RECORDS SHOWN Start Marker
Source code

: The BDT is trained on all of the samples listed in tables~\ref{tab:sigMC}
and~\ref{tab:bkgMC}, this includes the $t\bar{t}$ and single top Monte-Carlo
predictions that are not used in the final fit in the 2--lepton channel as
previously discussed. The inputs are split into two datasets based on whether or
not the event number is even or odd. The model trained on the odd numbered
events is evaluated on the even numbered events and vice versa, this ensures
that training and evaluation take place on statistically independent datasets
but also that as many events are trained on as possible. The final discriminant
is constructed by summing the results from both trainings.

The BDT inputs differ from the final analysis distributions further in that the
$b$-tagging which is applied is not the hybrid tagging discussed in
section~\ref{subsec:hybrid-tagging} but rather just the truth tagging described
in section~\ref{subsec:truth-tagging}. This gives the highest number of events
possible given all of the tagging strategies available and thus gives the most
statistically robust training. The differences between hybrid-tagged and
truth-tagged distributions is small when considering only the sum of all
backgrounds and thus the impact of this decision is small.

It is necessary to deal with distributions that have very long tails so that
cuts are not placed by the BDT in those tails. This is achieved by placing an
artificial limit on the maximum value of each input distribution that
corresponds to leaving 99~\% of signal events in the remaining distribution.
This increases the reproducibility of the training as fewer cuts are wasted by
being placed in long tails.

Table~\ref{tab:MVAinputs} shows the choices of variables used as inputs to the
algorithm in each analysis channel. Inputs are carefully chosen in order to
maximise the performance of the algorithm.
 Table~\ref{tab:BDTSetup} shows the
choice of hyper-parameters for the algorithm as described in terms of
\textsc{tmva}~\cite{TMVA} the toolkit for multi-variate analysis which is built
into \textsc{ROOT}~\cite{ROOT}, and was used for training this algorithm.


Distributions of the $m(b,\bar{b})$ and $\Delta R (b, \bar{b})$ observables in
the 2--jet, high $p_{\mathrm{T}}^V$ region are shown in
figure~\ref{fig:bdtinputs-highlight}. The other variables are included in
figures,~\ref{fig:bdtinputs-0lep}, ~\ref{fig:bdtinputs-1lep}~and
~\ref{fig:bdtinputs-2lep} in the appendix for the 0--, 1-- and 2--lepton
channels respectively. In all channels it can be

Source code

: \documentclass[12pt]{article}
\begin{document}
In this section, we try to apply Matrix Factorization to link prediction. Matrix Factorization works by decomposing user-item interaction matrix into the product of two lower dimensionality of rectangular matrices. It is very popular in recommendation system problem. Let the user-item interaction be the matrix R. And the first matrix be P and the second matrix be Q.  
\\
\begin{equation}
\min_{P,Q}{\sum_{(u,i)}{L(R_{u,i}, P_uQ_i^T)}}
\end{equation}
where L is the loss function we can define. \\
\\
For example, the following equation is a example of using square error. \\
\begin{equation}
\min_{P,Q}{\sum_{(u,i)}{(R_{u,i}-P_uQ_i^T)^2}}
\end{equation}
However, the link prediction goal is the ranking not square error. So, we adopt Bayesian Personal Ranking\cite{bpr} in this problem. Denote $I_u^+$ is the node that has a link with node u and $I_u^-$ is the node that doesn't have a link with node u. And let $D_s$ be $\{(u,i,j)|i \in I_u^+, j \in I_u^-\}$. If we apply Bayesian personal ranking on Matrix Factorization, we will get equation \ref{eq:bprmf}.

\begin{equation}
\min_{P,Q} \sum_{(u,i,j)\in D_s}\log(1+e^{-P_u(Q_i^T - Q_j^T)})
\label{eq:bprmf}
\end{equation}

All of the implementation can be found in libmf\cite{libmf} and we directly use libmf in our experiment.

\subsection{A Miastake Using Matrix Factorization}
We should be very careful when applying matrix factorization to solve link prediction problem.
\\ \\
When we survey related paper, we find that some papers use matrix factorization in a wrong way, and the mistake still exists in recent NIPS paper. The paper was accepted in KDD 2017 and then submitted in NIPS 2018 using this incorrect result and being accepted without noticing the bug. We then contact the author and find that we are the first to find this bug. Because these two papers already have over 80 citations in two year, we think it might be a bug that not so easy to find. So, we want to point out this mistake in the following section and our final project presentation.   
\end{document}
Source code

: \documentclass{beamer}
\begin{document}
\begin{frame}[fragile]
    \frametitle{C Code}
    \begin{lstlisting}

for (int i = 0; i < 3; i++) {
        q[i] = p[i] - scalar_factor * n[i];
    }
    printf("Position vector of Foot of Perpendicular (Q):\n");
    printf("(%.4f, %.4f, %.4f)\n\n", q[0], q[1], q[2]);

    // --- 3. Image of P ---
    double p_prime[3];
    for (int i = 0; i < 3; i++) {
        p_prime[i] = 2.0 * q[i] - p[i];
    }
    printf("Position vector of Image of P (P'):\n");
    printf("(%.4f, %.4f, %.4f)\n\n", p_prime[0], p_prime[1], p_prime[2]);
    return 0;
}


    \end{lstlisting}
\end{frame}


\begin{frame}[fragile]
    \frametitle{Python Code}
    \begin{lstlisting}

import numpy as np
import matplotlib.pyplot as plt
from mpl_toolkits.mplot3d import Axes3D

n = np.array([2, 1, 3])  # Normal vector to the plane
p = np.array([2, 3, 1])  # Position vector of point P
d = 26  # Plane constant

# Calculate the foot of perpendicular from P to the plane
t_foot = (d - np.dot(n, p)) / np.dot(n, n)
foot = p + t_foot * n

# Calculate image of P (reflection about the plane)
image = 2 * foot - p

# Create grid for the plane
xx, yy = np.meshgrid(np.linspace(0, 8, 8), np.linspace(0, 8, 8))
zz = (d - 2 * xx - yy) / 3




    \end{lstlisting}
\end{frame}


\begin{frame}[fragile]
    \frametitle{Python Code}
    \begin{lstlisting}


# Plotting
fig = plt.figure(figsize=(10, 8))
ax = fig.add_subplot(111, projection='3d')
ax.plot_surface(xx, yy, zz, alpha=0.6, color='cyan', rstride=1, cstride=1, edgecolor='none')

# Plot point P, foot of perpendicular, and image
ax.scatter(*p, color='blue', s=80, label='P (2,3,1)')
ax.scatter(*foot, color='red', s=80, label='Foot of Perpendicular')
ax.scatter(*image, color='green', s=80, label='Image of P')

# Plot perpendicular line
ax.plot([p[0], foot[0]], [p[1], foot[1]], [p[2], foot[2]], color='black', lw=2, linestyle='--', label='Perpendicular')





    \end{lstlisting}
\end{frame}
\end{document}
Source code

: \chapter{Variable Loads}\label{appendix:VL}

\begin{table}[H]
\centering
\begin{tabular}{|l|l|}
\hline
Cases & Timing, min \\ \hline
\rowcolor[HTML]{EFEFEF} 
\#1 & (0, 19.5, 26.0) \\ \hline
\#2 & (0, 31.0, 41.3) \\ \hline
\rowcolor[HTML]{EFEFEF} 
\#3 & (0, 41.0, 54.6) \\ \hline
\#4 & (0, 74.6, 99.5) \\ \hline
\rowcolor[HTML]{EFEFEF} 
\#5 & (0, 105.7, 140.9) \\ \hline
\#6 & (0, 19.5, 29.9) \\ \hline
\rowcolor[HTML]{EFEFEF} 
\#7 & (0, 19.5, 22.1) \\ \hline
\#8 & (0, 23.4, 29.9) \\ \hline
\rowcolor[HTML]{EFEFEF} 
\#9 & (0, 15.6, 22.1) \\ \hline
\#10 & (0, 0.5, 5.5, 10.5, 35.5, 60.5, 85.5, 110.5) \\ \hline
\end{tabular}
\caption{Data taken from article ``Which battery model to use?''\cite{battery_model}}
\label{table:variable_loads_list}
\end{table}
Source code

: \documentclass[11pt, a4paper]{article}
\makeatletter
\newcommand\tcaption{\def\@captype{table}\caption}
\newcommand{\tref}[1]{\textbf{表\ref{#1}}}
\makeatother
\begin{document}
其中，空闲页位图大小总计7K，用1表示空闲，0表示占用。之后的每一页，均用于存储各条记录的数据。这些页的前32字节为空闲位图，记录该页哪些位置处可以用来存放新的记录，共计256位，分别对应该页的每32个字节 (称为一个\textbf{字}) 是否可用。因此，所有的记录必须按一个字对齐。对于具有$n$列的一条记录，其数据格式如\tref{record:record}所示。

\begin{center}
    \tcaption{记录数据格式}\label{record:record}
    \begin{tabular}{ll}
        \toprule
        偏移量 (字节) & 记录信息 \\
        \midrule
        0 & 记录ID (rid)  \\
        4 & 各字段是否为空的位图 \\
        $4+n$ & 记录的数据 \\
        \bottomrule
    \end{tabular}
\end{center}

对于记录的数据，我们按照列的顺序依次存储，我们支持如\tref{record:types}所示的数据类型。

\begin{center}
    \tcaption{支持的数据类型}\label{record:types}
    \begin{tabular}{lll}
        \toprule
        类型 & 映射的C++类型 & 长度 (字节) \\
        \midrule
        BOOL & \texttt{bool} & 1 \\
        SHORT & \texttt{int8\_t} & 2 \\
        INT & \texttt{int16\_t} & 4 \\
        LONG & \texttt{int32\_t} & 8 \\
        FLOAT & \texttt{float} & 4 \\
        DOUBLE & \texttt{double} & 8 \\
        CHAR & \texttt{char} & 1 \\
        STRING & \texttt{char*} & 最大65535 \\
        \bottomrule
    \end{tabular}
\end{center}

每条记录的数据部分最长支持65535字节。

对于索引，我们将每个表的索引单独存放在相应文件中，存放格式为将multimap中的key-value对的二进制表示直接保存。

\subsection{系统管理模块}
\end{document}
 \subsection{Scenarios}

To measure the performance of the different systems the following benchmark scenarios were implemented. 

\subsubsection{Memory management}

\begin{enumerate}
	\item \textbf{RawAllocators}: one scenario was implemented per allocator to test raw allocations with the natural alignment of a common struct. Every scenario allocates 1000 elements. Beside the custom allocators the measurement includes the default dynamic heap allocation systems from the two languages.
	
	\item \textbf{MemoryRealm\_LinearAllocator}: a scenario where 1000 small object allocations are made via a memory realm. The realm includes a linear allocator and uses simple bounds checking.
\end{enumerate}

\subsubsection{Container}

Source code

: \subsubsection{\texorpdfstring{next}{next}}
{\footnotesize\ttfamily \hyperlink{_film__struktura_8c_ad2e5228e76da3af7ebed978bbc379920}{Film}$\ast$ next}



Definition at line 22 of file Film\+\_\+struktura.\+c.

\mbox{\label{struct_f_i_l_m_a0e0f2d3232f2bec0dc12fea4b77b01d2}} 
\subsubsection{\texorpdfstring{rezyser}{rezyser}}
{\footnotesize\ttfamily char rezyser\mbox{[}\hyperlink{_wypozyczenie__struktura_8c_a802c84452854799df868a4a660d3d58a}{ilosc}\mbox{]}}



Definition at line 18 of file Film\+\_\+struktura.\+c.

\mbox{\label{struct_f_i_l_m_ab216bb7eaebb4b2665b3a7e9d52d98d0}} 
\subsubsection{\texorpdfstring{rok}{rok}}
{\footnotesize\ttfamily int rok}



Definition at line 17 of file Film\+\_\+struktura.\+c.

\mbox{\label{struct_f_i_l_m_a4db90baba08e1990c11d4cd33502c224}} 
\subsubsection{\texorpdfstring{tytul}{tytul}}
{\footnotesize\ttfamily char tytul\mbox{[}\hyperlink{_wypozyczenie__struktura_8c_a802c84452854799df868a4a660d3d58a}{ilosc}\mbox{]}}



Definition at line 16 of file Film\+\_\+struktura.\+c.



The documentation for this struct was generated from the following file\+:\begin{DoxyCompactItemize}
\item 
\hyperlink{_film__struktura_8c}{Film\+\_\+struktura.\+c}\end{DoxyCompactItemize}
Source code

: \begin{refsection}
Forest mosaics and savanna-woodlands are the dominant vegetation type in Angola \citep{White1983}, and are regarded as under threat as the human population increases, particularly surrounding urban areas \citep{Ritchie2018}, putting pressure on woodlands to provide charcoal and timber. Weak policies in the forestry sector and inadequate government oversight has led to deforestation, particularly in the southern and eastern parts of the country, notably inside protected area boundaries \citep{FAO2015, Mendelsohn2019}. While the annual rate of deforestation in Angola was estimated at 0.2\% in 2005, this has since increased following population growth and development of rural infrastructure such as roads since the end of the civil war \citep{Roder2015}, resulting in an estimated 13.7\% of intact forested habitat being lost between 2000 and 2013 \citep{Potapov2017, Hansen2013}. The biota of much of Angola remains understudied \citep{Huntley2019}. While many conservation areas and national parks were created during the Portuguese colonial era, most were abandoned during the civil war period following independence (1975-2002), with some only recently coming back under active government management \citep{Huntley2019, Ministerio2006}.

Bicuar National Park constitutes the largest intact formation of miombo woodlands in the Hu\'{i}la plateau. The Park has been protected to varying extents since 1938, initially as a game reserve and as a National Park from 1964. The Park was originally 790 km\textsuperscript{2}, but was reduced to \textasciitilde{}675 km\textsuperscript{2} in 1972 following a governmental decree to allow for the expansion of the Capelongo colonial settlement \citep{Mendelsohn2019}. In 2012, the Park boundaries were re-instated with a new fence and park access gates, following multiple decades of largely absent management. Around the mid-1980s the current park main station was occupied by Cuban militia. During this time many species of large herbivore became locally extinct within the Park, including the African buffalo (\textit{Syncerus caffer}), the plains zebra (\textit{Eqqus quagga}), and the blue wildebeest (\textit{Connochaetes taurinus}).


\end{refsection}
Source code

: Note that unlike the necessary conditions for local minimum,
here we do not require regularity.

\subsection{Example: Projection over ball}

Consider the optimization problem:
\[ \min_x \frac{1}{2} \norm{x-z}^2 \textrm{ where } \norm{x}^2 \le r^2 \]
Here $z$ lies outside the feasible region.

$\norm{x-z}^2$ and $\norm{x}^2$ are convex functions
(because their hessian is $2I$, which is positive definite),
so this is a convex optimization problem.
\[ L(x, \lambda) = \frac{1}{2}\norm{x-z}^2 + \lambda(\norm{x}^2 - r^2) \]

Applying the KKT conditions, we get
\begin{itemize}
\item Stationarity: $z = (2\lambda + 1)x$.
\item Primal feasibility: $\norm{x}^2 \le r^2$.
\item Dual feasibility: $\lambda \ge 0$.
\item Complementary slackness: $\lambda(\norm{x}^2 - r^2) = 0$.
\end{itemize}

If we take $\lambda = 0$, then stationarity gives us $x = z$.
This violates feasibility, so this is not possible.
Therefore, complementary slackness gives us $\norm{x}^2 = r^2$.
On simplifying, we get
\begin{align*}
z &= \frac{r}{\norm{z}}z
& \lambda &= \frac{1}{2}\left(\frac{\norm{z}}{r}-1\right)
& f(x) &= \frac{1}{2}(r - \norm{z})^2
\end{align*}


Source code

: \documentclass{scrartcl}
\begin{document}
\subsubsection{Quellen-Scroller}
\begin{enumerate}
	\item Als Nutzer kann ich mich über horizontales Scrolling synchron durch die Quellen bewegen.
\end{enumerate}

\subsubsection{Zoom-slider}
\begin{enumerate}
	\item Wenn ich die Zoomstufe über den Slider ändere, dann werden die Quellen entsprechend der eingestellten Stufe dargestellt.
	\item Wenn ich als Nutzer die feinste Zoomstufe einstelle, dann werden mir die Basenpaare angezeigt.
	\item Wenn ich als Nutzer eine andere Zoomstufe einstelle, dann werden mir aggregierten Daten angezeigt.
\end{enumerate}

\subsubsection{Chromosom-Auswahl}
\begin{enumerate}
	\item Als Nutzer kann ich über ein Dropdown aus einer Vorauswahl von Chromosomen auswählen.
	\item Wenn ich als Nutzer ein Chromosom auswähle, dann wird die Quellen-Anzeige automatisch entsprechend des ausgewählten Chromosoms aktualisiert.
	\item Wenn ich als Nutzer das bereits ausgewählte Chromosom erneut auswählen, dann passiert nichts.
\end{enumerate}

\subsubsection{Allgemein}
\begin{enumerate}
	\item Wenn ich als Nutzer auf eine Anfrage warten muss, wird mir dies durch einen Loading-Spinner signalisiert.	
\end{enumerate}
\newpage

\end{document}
RECORDS SHOWN End Marker
What is wanted is a copy of every line in the listing that includes the word "angezeigt".

	\item Wenn ich als Nutzer die feinste Zoomstufe einstelle, dann werden mir die Basenpaare angezeigt.
	\item Wenn ich als Nutzer eine andere Zoomstufe einstelle, dann werden mir aggregierten Daten angezeigt.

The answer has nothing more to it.